Development of Biomass as an Alternatives Energy in Indonesia: Prospect and Challenges

Published by at 3:29 pm under System Analysis in Agriculture

Recently, Indonesia is facing the seriously problems regarding the national agricultural development, likely: low productivity, decreased number of farming labor caused by shifting an agricultural labor to non-agricultural labor, unpredicted climate, limited energy resources in agriculture, etc. We are having some difficulties to introduce high level of agricultural technology due to characteristics of the Indonesian agricultural.
The most important issue in agriculture field, especially in the developing country is energy use and its efficiency. The “energy crisis” triggered considerable debate on the energy needs of agriculture and the efficiency with which it is used. Many now feel that the energy use for agriculture is much too high in the developed countries (European Countries) than in the developing countries, and that farming systems are therefore not sustainable. Some facts showed that the energy ratios of traditional agriculture vary from about 5 to 70 as compared with 0.1 to 5 for agriculture in industrial countries. Traditional agriculture results in food energy outputs which are extremely high in comparison with energy used in their production. Thus when considering the sustainability of farming system from the point of view of energy use, the developing countries farming system are more sustainable than the industrial countries.
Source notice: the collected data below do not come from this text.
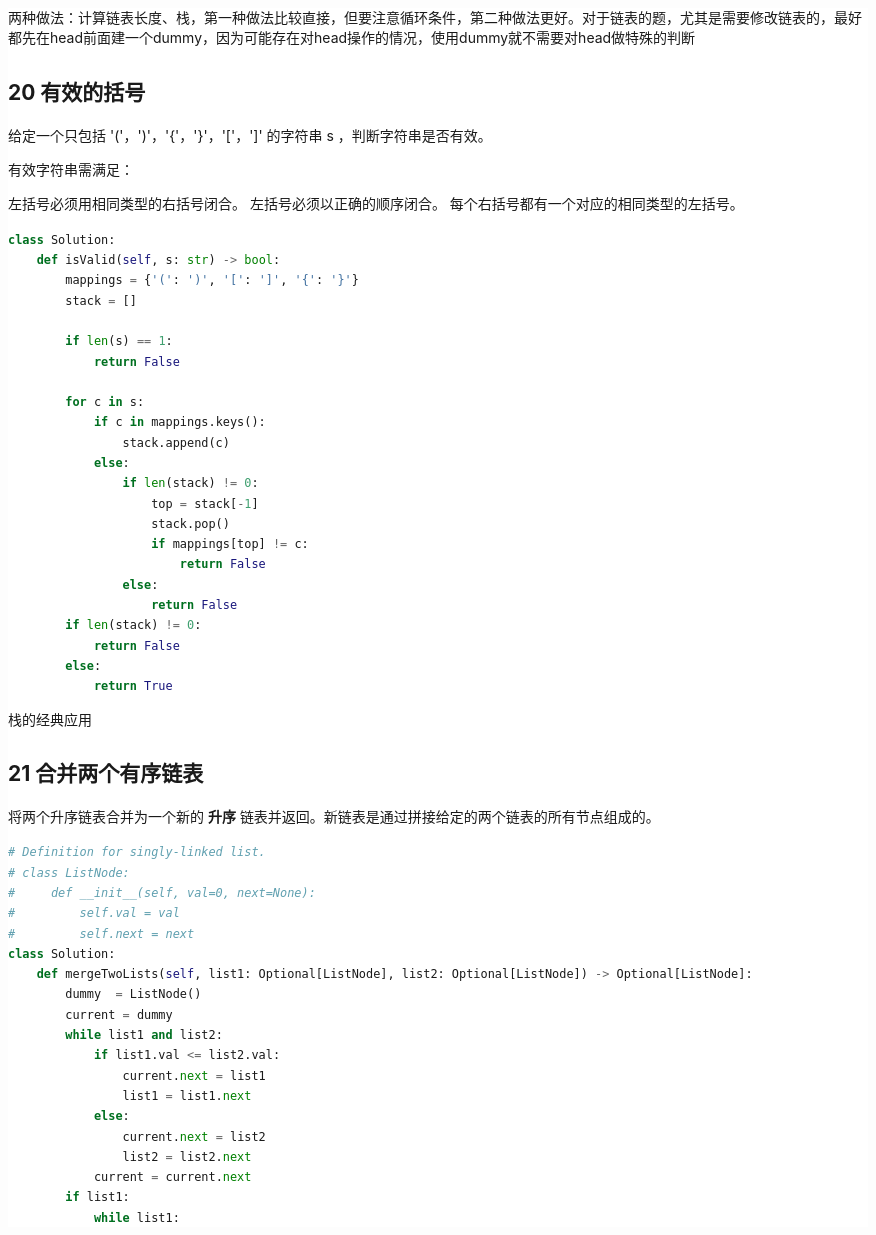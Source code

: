 两种做法：计算链表长度、栈，第一种做法比较直接，但要注意循环条件，第二种做法更好。对于链表的题，尤其是需要修改链表的，最好都先在head前面建一个dummy，因为可能存在对head操作的情况，使用dummy就不需要对head做特殊的判断

## 20 有效的括号

给定一个只包括 '('，')'，'{'，'}'，'['，']' 的字符串 s ，判断字符串是否有效。

有效字符串需满足：

左括号必须用相同类型的右括号闭合。
左括号必须以正确的顺序闭合。
每个右括号都有一个对应的相同类型的左括号。

```python
class Solution:
    def isValid(self, s: str) -> bool:
        mappings = {'(': ')', '[': ']', '{': '}'}
        stack = []
        
        if len(s) == 1:
            return False
        
        for c in s:
            if c in mappings.keys():
                stack.append(c)
            else:
                if len(stack) != 0:
                    top = stack[-1]
                    stack.pop()
                    if mappings[top] != c:
                        return False
                else:
                    return False
        if len(stack) != 0:
            return False
        else:
            return True
```

栈的经典应用

## 21 合并两个有序链表

将两个升序链表合并为一个新的 **升序** 链表并返回。新链表是通过拼接给定的两个链表的所有节点组成的。 

```python
# Definition for singly-linked list.
# class ListNode:
#     def __init__(self, val=0, next=None):
#         self.val = val
#         self.next = next
class Solution:
    def mergeTwoLists(self, list1: Optional[ListNode], list2: Optional[ListNode]) -> Optional[ListNode]:
        dummy  = ListNode()
        current = dummy
        while list1 and list2:
            if list1.val <= list2.val:
                current.next = list1
                list1 = list1.next
            else:
                current.next = list2
                list2 = list2.next
            current = current.next
        if list1:
            while list1:
```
Since 30 years ago, when petroleum prices began to increase dramatically, people have become more aware that liquid fossil fuel is a finite resource, and that steps to conserve the supply and improve the efficiency with which it is used are very much in order. This awareness has also led to increased interest in developing alternative sources of energy and increasing the scope of use of known sources. The dominant influence of the urban sector over the rural sector in most countries has caused the use of energy in agriculture to be singled out for special challenge. In many cases this challenge has focused on agricultural mechanization, particularly farm machinery. The relatively small share of overall commercial energy consumed by agriculture, the unquestionable need for progressively increasing agricultural output in nearly all countries of the world, and the understanding that high yield agriculture depends to a large extent on energy intensive inputs such as machinery, fertilizers and pesticides, clearly shows that agriculture deserves to be given the highest priority when allocating available commercial energy supplies in most countries.
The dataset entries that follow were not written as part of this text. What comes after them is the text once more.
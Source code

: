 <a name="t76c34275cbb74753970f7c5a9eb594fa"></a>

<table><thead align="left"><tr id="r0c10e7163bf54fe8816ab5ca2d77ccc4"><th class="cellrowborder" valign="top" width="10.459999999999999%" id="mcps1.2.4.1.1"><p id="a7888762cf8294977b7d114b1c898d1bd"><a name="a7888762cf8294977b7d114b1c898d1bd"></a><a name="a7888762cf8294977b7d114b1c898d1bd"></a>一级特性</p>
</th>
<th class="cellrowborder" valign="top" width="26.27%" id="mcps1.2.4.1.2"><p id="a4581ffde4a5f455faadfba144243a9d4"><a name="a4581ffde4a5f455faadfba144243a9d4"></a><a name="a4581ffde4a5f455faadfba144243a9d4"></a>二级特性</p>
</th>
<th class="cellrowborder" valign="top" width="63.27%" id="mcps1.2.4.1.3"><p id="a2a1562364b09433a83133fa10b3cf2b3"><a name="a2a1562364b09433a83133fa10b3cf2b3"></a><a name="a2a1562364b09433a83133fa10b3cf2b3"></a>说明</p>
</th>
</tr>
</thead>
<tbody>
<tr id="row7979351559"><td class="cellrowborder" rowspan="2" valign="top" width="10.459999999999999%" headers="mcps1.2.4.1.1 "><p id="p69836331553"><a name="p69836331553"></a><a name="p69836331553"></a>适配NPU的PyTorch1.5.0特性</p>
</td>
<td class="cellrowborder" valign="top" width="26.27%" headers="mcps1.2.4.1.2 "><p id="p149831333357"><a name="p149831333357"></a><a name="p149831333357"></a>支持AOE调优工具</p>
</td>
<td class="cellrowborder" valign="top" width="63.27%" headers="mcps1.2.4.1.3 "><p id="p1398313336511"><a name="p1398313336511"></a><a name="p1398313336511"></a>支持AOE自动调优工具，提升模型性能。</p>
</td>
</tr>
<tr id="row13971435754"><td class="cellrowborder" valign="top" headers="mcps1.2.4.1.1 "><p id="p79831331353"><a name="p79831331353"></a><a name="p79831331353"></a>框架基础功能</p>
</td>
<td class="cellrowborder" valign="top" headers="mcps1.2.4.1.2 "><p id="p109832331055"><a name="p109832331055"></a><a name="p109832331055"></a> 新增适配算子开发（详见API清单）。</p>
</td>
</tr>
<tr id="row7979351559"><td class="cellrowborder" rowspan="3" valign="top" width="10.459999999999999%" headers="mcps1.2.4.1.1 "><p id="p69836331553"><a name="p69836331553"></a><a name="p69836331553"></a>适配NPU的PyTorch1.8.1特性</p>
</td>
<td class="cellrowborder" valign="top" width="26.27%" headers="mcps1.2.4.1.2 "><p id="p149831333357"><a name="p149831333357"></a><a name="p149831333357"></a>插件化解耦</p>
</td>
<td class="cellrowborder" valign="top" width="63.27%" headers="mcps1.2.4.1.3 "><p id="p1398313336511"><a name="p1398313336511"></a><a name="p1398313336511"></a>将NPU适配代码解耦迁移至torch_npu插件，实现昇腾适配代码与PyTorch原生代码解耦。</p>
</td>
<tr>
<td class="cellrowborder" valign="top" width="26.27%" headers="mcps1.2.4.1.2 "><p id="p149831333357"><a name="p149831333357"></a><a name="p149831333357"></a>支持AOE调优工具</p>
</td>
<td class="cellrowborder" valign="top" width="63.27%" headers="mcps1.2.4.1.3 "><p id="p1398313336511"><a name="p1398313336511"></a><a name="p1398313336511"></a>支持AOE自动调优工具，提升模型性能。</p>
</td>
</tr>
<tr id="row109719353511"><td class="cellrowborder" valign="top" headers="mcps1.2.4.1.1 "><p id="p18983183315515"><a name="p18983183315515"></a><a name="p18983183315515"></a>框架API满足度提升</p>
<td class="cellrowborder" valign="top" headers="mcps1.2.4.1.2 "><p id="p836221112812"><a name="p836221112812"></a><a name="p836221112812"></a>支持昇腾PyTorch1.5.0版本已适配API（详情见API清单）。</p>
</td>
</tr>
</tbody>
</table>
Based on those problems, the study was focused on renewable energy. Renewable energy sources can be replenished in short period of time. The five renewable sources used most often include hydropower (water), solar, wind, geothermal and biomass. Furthermore, the matter will concentrate to one of renewable energy sources, i.e. biomass. Biomass is organic material, which has stored sunlight in the form of chemical energy. Biomass fuels include wood, wood waste, straw, manure, sugar cane, and many other byproducts from a variety of agricultural processes. In fact, biomass continues to be a major source of energy in much of the developing countries, like as Indonesia.
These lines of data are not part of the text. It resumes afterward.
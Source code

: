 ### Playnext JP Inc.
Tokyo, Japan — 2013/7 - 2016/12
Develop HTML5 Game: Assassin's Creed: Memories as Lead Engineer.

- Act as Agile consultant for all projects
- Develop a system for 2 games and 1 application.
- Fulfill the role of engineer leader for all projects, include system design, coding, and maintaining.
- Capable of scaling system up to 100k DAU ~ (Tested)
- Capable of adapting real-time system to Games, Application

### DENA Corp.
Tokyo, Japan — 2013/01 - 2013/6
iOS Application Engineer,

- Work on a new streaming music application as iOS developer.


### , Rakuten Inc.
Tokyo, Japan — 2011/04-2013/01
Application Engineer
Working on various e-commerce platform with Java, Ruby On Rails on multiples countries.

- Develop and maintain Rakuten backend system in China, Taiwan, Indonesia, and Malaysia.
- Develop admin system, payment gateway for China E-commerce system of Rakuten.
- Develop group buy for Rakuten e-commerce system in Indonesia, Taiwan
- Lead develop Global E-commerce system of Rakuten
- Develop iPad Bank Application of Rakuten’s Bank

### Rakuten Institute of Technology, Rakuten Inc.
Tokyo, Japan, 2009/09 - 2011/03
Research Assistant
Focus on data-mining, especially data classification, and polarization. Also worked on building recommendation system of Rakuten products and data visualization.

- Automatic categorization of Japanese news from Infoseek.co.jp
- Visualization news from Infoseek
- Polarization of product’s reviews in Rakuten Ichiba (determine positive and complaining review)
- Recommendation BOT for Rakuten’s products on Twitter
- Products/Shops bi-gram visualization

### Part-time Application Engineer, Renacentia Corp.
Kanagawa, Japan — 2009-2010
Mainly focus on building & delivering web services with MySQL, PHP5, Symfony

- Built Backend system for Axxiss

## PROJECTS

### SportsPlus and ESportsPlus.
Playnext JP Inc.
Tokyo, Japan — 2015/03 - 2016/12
Bio-energy uses biomass, plant matter or animal waste to produce electrically, fuels and heat. Examples include ethanol motor fuel, landfill gas and wood burned in fireplaces and stoves. As we know, ethanol is the principle liquid fuel made from renewable resources. Use of biomass as a fuel offers some environmental advantages over fossil fuels like coal and oil, but can also have significant negative impacts on the environment. Other renewable fuels include biodiesel and hydrogen. Renewable fuel production provides jobs in rural areas while reducing dependency on imported petroleum.
Using liquid fuels from renewable biomass can actually decrease the accumulation of greenhouse gases while providing clean, efficient energy for transportation. In the future woody and herbaceous bio-energy crops could provide clean-burning fuels for a renewable fuel economy. Entrepreneurs and investors with vision and the access to appropriate technologies can tap into these abundant renewable, environmental resources. One of the principal benefits of biomass fuels is that it provides a storable transportation fuel while reducing the effects of greenhouse warming.
Indonesia as the developing country has high potential to produce bio-energy by using agricultural product waste, but an appropriate technology and supporting facilities to process it were very limited. In the future, in order to overcome the fossil energy crisis, we have to strongly develop the alternative bio-energy.